- **What to work on**:
From the data below, set down exactly the lines between the one holding "of a social" and the one holding "a external solution", inclusive, and no others.
__________
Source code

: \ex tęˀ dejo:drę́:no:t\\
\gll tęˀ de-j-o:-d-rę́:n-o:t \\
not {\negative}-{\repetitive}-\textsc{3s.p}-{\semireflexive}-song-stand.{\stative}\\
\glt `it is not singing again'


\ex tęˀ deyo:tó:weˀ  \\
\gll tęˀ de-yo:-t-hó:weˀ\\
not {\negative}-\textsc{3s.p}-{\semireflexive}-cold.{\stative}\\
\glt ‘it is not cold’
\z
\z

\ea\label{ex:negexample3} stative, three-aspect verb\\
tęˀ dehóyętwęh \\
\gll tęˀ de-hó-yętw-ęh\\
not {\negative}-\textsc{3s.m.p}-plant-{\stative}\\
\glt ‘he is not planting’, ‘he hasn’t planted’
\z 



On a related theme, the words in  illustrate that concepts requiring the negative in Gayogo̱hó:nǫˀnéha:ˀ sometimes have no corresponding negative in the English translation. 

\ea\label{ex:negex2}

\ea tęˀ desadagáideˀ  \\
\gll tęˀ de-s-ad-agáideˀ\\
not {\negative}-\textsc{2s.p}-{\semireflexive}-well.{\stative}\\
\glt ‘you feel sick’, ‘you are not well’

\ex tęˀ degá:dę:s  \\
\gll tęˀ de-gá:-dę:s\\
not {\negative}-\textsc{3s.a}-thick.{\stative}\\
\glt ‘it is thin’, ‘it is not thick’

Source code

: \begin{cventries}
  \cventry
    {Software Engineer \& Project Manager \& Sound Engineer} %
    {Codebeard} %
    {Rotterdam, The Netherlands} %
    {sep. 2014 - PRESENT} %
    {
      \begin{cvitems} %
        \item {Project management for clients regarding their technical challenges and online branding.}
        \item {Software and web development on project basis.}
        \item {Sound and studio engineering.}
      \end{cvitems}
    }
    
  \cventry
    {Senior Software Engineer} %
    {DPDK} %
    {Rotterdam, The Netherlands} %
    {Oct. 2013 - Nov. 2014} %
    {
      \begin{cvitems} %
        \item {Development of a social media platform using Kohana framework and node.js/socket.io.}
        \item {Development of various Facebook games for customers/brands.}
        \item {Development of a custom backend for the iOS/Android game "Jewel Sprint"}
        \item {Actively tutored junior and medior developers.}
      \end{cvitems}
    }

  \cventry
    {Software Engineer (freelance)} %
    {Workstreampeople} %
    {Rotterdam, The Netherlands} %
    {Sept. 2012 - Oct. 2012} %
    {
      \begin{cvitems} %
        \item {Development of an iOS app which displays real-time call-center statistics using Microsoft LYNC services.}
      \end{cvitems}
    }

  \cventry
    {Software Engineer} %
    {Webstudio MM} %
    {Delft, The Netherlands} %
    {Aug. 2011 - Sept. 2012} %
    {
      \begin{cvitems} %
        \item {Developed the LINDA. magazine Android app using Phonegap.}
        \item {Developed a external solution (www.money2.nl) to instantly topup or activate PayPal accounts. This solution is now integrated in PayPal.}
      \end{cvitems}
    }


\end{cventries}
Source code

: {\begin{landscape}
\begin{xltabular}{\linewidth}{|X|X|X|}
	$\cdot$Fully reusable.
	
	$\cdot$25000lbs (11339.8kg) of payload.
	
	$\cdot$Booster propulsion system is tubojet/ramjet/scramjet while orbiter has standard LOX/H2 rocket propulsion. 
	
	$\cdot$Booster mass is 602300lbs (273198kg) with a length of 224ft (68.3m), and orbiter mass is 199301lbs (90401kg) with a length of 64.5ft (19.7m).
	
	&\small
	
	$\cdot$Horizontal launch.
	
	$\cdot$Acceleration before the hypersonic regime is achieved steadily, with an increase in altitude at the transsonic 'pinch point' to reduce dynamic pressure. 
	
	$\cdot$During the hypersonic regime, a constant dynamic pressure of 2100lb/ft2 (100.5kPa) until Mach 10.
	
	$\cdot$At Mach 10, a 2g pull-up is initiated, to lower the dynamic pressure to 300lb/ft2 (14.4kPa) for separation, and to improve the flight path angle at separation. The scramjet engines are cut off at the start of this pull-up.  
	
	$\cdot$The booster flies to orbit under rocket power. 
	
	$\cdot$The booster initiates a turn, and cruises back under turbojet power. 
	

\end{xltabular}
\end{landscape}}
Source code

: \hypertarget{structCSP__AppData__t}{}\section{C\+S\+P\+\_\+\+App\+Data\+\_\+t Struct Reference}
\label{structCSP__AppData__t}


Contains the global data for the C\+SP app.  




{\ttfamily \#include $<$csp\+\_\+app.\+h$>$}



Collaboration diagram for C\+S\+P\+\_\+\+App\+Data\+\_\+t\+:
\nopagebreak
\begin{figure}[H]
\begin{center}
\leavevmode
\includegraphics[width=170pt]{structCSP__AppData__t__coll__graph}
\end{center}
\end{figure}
__________
- **Written response**:
        \item {Development of a social media platform using Kohana framework and node.js/socket.io.}
        \item {Development of various Facebook games for customers/brands.}
        \item {Development of a custom backend for the iOS/Android game "Jewel Sprint"}
        \item {Actively tutored junior and medior developers.}
      \end{cvitems}
    }

  \cventry
    {Software Engineer (freelance)} %
    {Workstreampeople} %
    {Rotterdam, The Netherlands} %
    {Sept. 2012 - Oct. 2012} %
    {
      \begin{cvitems} %
        \item {Development of an iOS app which displays real-time call-center statistics using Microsoft LYNC services.}
      \end{cvitems}
    }

  \cventry
    {Software Engineer} %
    {Webstudio MM} %
    {Delft, The Netherlands} %
    {Aug. 2011 - Sept. 2012} %
    {
      \begin{cvitems} %
        \item {Developed the LINDA. magazine Android app using Phonegap.}
        \item {Developed a external solution (www.money2.nl) to instantly topup or activate PayPal accounts. This solution is now integrated in PayPal.}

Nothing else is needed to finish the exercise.